In some cases, the screen area in the image is not in a fixed position. A detection model can be used to dynamically provide the screen area information. Please see [PaddleDetection](https://github.com/PaddlePaddle/PaddleDetection) for more details.

## Imports

In [None]:
!pip install -q "pyclipper>=1.2.1" "shapely>=1.7.1"

In [None]:
import os
import cv2
import numpy as np
import sys
import math
from pathlib import Path
import tarfile
import requests
import copy

from openvino.runtime import Core

sys.path.append("../utils")
import notebook_utils as utils
import processing as processing

## PaddleOCR with OpenVINO™

[PaddleOCR](https://github.com/PaddlePaddle/PaddleOCR) is an ultra-light OCR model trained with PaddlePaddle deep learning framework, which aims to create multilingual and practical OCR tools. 

The PaddleOCR pre-trained model used in the demo refers to the *"Chinese and English ultra-lightweight PP-OCR model (9.4M)"*. More open source pre-trained models can be downloaded at [PaddleOCR Github](https://github.com/PaddlePaddle/PaddleOCR) or [PaddleOCR Gitee](https://gitee.com/paddlepaddle/PaddleOCR).

A standard PaddleOCR includes two parts of deep learning models, text detection and text recognition. This notebook only needs the text recognition part. For running the model, we first initialize the runtime for inference, then, read the network architecture and model weights from the `.pdmodel` and `.pdiparams` files to load to CPU.

More details for running PaddleOCR with OpenVINO™ are shown in [405-paddle-ocr-webcam](../405-paddle-ocr-webcam/405-paddle-ocr-webcam.ipynb).

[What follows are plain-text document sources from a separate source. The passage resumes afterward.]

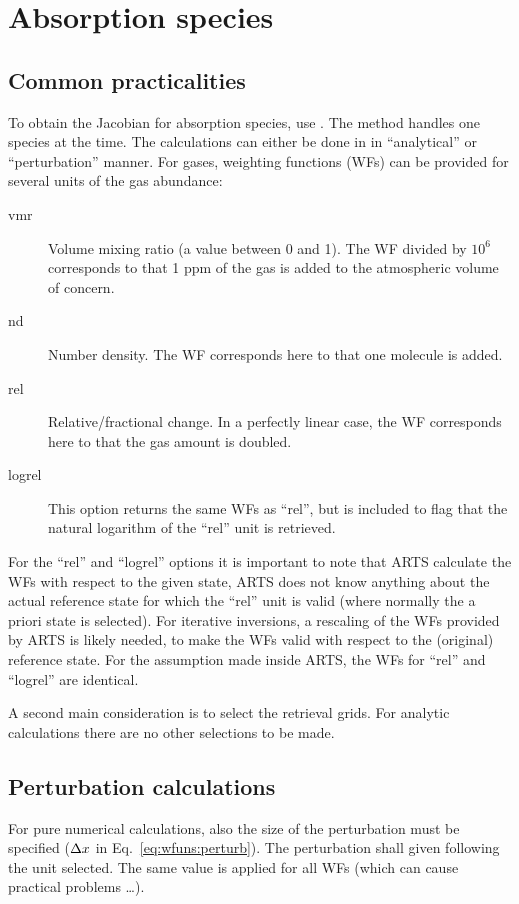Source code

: \section{Absorption species}
\label{sec:wfuns:absspecies}

\subsection{Common practicalities}
%
To obtain the Jacobian for absorption species, use
. The method handles one species at the time.
The calculations can either be done in in ``analytical'' or ``perturbation''
manner. For gases, weighting functions (WFs) can be provided for several units
of the gas abundance:
\begin{description}
\item[vmr] Volume mixing ratio (a value between 0 and 1). The WF divided by
  $10^6$ corresponds to that 1 ppm of the gas is added to the atmospheric
  volume of concern.
\item[nd] Number density. The WF corresponds here to that one molecule is added.
\item[rel] Relative/fractional change. In a perfectly linear case, the WF
  corresponds here to that the gas amount is doubled.
\item[logrel] This option returns the same WFs as ``rel'', but is included to
  flag that the natural logarithm of the ``rel'' unit is retrieved.
\end{description}
For the ``rel'' and ``logrel'' options it is important to note that ARTS
calculate the WFs with respect to the given state, ARTS does not know anything
about the actual reference state for which the ``rel'' unit is valid (where
normally the a priori state is selected). For iterative inversions, a rescaling
of the WFs provided by ARTS is likely needed, to make the WFs valid with
respect to the (original) reference state. For the assumption made inside ARTS,
the WFs for ``rel'' and ``logrel'' are identical.

A second main consideration is to select the retrieval grids. For analytic
calculations there are no other selections to be made. 


\subsection{Perturbation calculations}
%
For pure numerical calculations, also the size of the perturbation must be
specified ($\Delta x$ in Eq.~\ref{eq:wfuns:perturb}). The perturbation
shall given following the unit selected. The same value is applied for all WFs
(which can cause practical problems \dots).


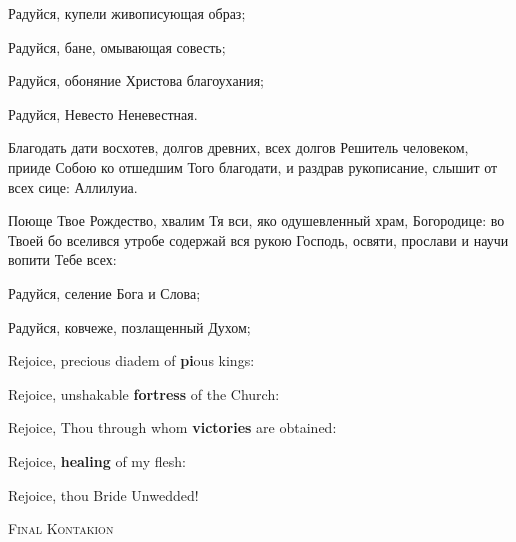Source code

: Радуйся, купели живописующая образ;


Радуйся, бане, омывающая совесть;


Радуйся, обоняние Христова благоухания;


Радуйся, Невесто Неневестная.


\Ierei Благодать дати восхотев, долгов древних, всех долгов Решитель человеком, прииде Собою ко отшедшим Того благодати, и раздрав рукописание, слышит от всех сице: Аллилуиа.


Поюще Твое Рождество, хвалим Тя вси, яко одушевленный храм, Богородице: во Твоей бо вселився утробе содержай вся рукою Господь, освяти, прослави и научи вопити Тебе всех:

Радуйся, селение Бога и Слова;


Радуйся, ковчеже, позлащенный Духом;


\pagebreak



Rejoice, precious diadem of \textbf{pi}ous kings:


Rejoice, unshakable \textbf{fortress} of the Church:


Rejoice, Thou through whom \textbf{victories} are obtained:


Rejoice, \textbf{healing} of my flesh:


Rejoice, thou Bride Unwedded!

{\textsc{\color{Maroon}Final Kontakion}}


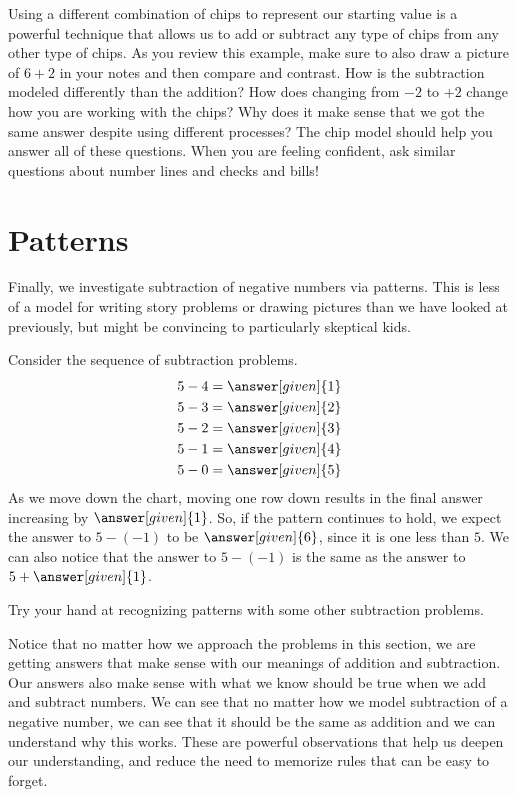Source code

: \documentclass{ximera}
\begin{document}
Using a different combination of chips to represent our starting value is a powerful technique that allows us to add or subtract any type of chips from any other type of chips. As you review this example, make sure to also draw a picture of $6+2$ in your notes and then compare and contrast. How is the subtraction modeled differently than the addition? How does changing from $-2$ to $+2$ change how you are working with the chips? Why does it make sense that we got the same answer despite using different processes? The chip model should help you answer all of these questions. When you are feeling confident, ask similar questions about number lines and checks and bills!



\section{Patterns}


Finally, we investigate subtraction of negative numbers via patterns. This is less of a model for writing story problems or drawing pictures than we have looked at previously, but might be convincing to particularly skeptical kids.
\begin{example}
Consider the sequence of subtraction problems.
\begin{align*}
5 - 4 &= \answer[given]{1} \\
5 - 3 &= \answer[given]{2} \\
5 - 2 &= \answer[given]{3} \\
5 - 1 &= \answer[given]{4} \\
5 - 0 &= \answer[given]{5}
\end{align*}
As we move down the chart, moving one row down results in the final answer increasing by 
$\answer[given]{1}$.  So, if the pattern continues to hold, we expect the answer to 
$5 - (-1)$ to be $\answer[given]{6}$, since it is one less than $5$.  We can also notice that 
the answer to $5 - (-1)$ is the same as the answer to $5 + \answer[given]{1}$.
\end{example}
Try your hand at recognizing patterns with some other subtraction problems.

Notice that no matter how we approach the problems in this section, we are getting 
 answers that make sense with our meanings of addition and subtraction. Our answers 
 also make sense with what we know should be true when we add and subtract numbers.   
 We can see that no matter how we model subtraction of a negative number, we can 
see that it should be the same as addition and we can understand why this works. These 
are powerful observations that help us deepen our understanding, and reduce the need 
to memorize rules that can be easy to forget.
\end{document}
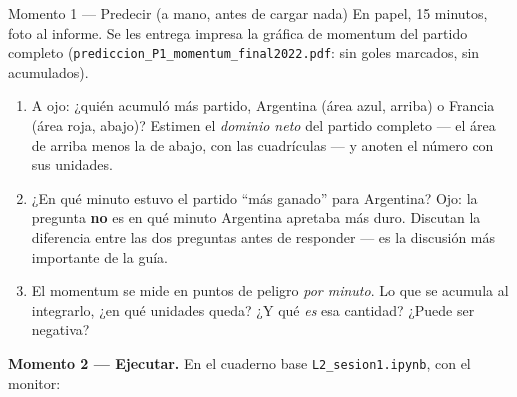 \documentclass[12pt,letterpaper]{article}
\begin{document}
\begin{cajaprediccion}{Momento 1 --- Predecir (a mano, antes de cargar nada)}
En papel, 15 minutos, foto al informe. Se les entrega impresa la gráfica de momentum del partido completo (\texttt{prediccion\_P1\_momentum\_final2022.pdf}: sin goles marcados, sin acumulados).
\begin{enumerate}[label=P\arabic*., itemsep=0.1em]
    \item A ojo: ¿quién acumuló más partido, Argentina (área azul, arriba) o Francia (área roja, abajo)? Estimen el \emph{dominio neto} del partido completo --- el área de arriba menos la de abajo, con las cuadrículas --- y anoten el número con sus unidades.
    \item ¿En qué minuto estuvo el partido ``más ganado'' para Argentina? Ojo: la pregunta \textbf{no} es en qué minuto Argentina apretaba más duro. Discutan la diferencia entre las dos preguntas antes de responder --- es la discusión más importante de la guía.
    \item El momentum se mide en puntos de peligro \emph{por minuto}. Lo que se acumula al integrarlo, ¿en qué unidades queda? ¿Y qué \emph{es} esa cantidad? ¿Puede ser negativa?
\end{enumerate}
\end{cajaprediccion}

\textbf{Momento 2 --- Ejecutar.} En el cuaderno base \texttt{L2\_sesion1.ipynb}, con el monitor:
\end{document}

### Download the Model for Text **Recognition**

The pre-trained models used in the demo are downloaded and stored in the "model" folder.

In [None]:
# Define the function to download text detection and recognition models from PaddleOCR resources.

def run_model_download(model_url, model_file_path):
    """
    Download pre-trained models from PaddleOCR resources

    Parameters:
        model_url: url link to pre-trained models
        model_file_path: file path to store the downloaded model
    """
    model_name = model_url.split("/")[-1]
    
    if model_file_path.is_file(): 
        print("Model already exists")
    else:
        # Download the model from the server, and untar it.
        print("Downloading the pre-trained model... May take a while...")

        # Create a directory.
        os.makedirs("model", exist_ok=True)
        response = requests.get(model_url)
        with open(f"model/{model_name}", "wb") as model_tar_file:
            model_tar_file.write(response.content)
        print("Model Downloaded")

        file = tarfile.open(f"model/{model_name}")
        res = file.extractall("model")
        file.close()
        if not res:
            print(f"Model Extracted to {model_file_path}.")
        else:
            print("Error Extracting the model. Please check the network.")
            
rec_model_url = "https://paddleocr.bj.bcebos.com/PP-OCRv3/chinese/ch_PP-OCRv3_rec_infer.tar"
rec_model_file_path = Path("model/ch_PP-OCRv3_rec_infer/inference.pdmodel")

run_model_download(rec_model_url, rec_model_file_path)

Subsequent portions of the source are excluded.